Retype, word for word, every line of the records below starting at the one that contains "et a comme mission" and ending at the one that contains "ses dons : il"; include both of those lines and nothing more.
★ ★ ★ ★ ★
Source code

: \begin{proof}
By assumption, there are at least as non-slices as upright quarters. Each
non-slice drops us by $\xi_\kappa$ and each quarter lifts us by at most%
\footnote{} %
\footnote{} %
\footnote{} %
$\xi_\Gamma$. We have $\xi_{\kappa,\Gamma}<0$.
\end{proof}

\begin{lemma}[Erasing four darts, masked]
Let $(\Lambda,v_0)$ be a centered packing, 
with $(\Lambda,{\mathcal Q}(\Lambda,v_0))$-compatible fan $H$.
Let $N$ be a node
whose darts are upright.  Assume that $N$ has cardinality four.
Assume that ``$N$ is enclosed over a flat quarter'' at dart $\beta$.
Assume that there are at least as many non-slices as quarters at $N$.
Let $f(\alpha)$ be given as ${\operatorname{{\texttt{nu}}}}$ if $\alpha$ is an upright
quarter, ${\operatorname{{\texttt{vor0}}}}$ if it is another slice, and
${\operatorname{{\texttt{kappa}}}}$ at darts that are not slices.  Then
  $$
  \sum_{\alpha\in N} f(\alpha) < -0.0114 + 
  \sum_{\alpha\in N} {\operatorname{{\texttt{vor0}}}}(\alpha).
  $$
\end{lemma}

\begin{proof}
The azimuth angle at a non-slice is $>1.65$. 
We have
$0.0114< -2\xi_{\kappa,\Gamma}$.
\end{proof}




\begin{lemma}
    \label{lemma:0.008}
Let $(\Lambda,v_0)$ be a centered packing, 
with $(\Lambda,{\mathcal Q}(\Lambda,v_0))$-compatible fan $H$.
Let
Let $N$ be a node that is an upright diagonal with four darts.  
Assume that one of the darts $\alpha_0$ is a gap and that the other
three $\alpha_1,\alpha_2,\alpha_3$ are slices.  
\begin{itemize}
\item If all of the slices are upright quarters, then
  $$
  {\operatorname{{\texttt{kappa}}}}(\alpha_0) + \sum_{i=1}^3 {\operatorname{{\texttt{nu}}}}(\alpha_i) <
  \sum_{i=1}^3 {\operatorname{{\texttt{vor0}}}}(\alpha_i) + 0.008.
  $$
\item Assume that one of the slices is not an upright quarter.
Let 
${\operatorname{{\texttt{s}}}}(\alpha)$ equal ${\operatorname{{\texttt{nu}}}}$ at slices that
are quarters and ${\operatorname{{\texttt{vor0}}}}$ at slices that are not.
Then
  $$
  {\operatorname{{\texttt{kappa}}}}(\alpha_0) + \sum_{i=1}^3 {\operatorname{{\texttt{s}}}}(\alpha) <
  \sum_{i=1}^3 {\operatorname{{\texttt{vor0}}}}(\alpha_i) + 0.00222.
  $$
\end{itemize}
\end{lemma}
★ ★ ★ ★ ★
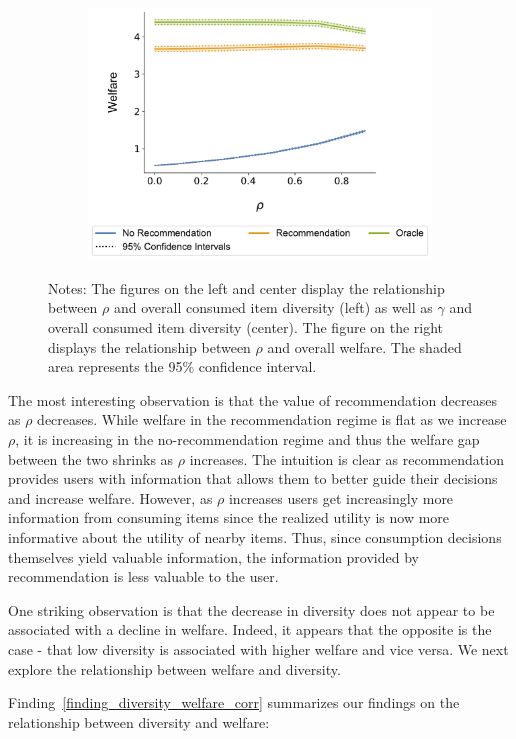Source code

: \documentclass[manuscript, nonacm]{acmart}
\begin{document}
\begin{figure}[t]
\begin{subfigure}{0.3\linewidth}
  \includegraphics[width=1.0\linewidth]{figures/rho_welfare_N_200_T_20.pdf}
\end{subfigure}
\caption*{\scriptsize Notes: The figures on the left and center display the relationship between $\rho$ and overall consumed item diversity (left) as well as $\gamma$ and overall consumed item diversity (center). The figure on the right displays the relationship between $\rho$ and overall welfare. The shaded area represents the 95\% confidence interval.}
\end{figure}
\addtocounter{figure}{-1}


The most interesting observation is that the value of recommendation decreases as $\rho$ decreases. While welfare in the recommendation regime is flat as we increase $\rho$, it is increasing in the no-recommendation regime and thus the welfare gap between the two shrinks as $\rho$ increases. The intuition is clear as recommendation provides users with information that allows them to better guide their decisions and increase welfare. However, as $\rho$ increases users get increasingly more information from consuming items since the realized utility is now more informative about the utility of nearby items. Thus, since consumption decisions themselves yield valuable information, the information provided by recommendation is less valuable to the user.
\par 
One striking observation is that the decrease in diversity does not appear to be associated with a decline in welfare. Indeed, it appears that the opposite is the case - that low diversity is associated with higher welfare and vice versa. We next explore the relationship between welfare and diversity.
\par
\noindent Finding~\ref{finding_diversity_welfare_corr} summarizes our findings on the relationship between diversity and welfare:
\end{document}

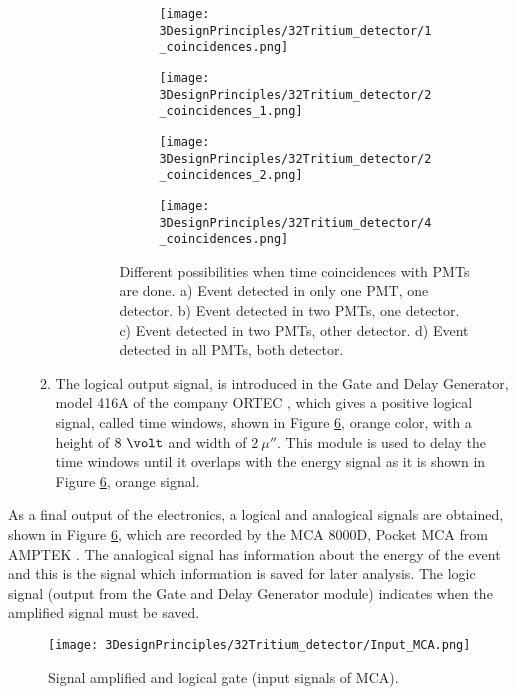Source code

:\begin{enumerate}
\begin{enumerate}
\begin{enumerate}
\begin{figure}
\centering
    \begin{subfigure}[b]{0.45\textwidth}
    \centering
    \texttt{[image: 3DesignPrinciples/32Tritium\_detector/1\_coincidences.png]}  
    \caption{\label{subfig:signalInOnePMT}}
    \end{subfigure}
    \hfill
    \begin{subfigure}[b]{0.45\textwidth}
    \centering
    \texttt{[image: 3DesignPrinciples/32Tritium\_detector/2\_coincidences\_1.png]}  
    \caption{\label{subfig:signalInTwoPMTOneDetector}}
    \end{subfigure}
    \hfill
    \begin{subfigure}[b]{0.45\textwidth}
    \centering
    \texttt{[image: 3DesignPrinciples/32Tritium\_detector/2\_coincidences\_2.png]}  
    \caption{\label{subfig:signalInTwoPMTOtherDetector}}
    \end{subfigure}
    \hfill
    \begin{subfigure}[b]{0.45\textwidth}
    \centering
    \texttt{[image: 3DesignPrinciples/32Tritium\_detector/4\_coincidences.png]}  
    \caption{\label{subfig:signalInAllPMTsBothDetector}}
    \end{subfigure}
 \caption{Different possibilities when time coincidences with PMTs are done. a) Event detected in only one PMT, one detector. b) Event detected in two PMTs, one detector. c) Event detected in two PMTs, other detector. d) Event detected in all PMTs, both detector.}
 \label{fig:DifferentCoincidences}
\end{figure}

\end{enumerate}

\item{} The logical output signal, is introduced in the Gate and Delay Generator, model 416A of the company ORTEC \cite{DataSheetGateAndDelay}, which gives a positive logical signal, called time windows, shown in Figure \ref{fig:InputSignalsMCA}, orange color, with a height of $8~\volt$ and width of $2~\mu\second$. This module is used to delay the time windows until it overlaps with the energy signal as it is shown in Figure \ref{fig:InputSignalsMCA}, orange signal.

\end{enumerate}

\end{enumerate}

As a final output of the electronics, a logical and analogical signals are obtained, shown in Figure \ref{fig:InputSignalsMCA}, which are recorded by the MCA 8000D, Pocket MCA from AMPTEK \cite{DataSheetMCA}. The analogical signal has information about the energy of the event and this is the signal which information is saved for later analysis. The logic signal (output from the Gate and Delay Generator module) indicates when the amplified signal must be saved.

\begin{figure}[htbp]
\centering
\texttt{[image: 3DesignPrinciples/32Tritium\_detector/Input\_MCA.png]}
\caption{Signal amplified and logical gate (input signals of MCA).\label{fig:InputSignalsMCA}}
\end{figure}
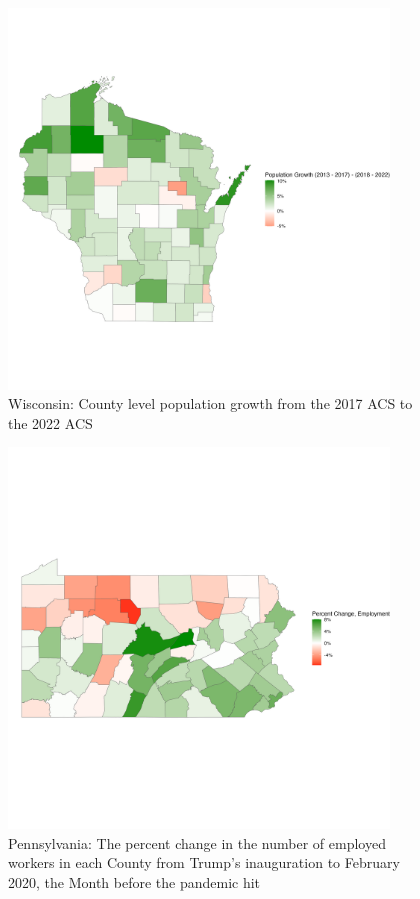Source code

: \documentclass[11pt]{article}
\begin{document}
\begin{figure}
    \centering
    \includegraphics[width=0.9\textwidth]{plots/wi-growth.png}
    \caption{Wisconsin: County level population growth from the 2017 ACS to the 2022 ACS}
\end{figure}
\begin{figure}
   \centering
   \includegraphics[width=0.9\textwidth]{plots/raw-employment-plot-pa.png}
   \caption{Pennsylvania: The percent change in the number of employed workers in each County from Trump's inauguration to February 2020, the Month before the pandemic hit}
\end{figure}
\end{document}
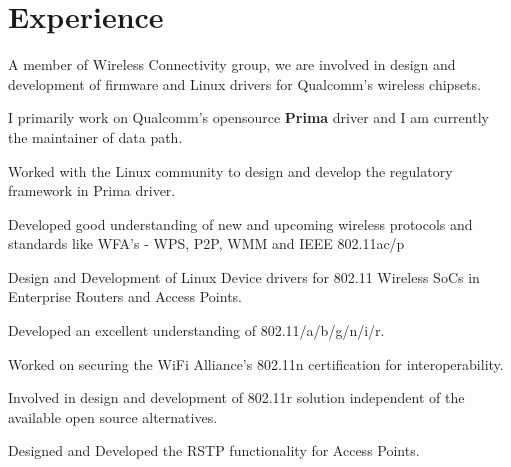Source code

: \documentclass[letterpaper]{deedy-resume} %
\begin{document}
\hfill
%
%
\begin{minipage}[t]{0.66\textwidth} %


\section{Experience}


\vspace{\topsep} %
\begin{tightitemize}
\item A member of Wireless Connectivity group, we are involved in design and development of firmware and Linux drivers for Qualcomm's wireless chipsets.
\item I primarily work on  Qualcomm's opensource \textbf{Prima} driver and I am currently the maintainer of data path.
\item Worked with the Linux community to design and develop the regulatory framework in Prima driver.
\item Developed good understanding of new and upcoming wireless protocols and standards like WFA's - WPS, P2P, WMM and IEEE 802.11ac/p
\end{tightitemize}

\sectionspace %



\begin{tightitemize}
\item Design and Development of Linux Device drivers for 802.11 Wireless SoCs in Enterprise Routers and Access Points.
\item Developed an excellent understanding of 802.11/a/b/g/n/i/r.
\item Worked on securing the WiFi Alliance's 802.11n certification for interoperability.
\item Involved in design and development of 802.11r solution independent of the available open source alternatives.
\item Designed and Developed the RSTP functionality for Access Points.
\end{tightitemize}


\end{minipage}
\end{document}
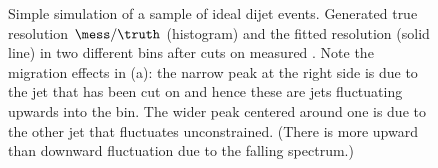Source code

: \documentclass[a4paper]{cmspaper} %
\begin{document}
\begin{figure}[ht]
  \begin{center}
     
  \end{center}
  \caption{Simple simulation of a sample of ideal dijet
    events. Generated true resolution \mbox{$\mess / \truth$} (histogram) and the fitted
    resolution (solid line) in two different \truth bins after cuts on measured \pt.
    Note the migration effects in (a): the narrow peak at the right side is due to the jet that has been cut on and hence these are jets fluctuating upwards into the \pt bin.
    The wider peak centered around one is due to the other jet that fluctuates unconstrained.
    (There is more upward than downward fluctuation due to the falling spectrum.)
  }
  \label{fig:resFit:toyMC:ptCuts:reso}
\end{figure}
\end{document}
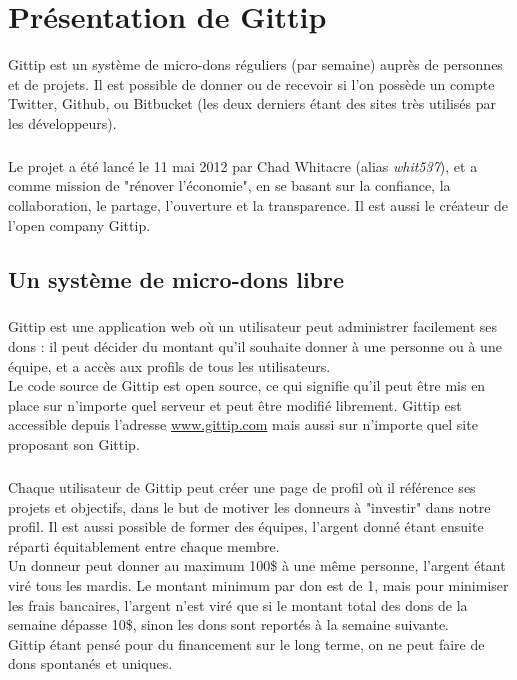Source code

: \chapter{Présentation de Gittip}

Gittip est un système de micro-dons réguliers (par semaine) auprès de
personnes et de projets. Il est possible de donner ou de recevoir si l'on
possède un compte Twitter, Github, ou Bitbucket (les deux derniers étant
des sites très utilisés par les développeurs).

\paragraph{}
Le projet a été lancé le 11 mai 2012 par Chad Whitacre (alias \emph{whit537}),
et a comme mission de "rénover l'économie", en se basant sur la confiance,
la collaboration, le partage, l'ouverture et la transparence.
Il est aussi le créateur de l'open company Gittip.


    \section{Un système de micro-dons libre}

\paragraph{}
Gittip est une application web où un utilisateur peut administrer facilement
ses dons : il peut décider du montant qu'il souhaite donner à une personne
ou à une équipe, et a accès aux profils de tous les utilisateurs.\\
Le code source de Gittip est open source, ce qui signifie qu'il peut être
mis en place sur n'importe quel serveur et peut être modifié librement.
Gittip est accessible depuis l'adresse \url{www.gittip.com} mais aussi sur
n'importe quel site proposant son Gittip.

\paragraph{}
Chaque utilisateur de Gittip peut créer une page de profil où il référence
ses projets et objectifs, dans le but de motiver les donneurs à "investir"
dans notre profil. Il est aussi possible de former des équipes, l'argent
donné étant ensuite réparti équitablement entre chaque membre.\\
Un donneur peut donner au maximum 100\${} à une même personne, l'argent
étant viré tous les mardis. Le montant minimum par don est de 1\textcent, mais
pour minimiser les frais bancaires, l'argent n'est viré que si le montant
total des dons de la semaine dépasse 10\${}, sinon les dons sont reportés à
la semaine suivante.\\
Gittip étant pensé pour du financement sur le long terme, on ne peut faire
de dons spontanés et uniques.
★ ★ ★ ★ ★
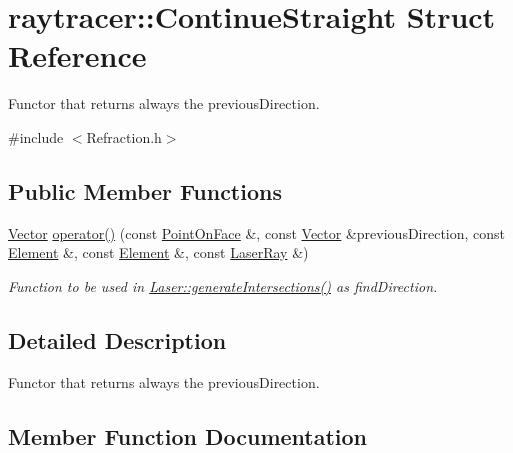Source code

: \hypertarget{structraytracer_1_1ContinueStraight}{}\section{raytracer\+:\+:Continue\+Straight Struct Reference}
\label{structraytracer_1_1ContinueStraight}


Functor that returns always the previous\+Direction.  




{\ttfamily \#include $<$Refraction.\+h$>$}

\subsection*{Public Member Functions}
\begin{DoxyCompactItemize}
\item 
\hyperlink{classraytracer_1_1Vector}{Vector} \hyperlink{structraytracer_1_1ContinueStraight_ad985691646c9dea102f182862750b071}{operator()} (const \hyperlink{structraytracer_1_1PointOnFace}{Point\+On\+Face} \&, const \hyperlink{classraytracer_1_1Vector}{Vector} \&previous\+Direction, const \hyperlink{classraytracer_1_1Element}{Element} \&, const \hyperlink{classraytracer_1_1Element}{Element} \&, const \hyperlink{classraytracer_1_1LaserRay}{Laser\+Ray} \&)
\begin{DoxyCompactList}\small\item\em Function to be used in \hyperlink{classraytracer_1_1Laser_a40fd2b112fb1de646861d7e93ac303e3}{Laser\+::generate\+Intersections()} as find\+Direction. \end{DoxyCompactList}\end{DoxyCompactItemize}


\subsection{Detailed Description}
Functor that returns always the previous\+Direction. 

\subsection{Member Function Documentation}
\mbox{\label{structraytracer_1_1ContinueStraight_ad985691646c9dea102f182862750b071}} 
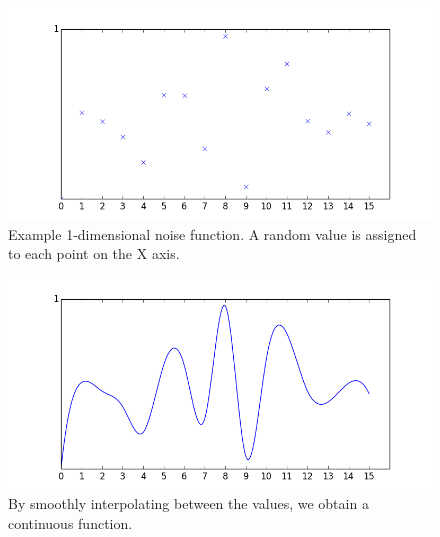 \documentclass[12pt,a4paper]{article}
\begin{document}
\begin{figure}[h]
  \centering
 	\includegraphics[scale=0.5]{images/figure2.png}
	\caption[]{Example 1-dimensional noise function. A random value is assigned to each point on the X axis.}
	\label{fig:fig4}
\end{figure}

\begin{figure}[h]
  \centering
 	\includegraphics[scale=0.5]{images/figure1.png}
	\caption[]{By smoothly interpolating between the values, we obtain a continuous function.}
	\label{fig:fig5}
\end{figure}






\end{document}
★ ★ ★ ★ ★
● Answer
et a comme mission de "rénover l'économie", en se basant sur la confiance,
la collaboration, le partage, l'ouverture et la transparence.
Il est aussi le créateur de l'open company Gittip.


    \section{Un système de micro-dons libre}

\paragraph{}
Gittip est une application web où un utilisateur peut administrer facilement
ses dons : il peut décider du montant qu'il souhaite donner à une personne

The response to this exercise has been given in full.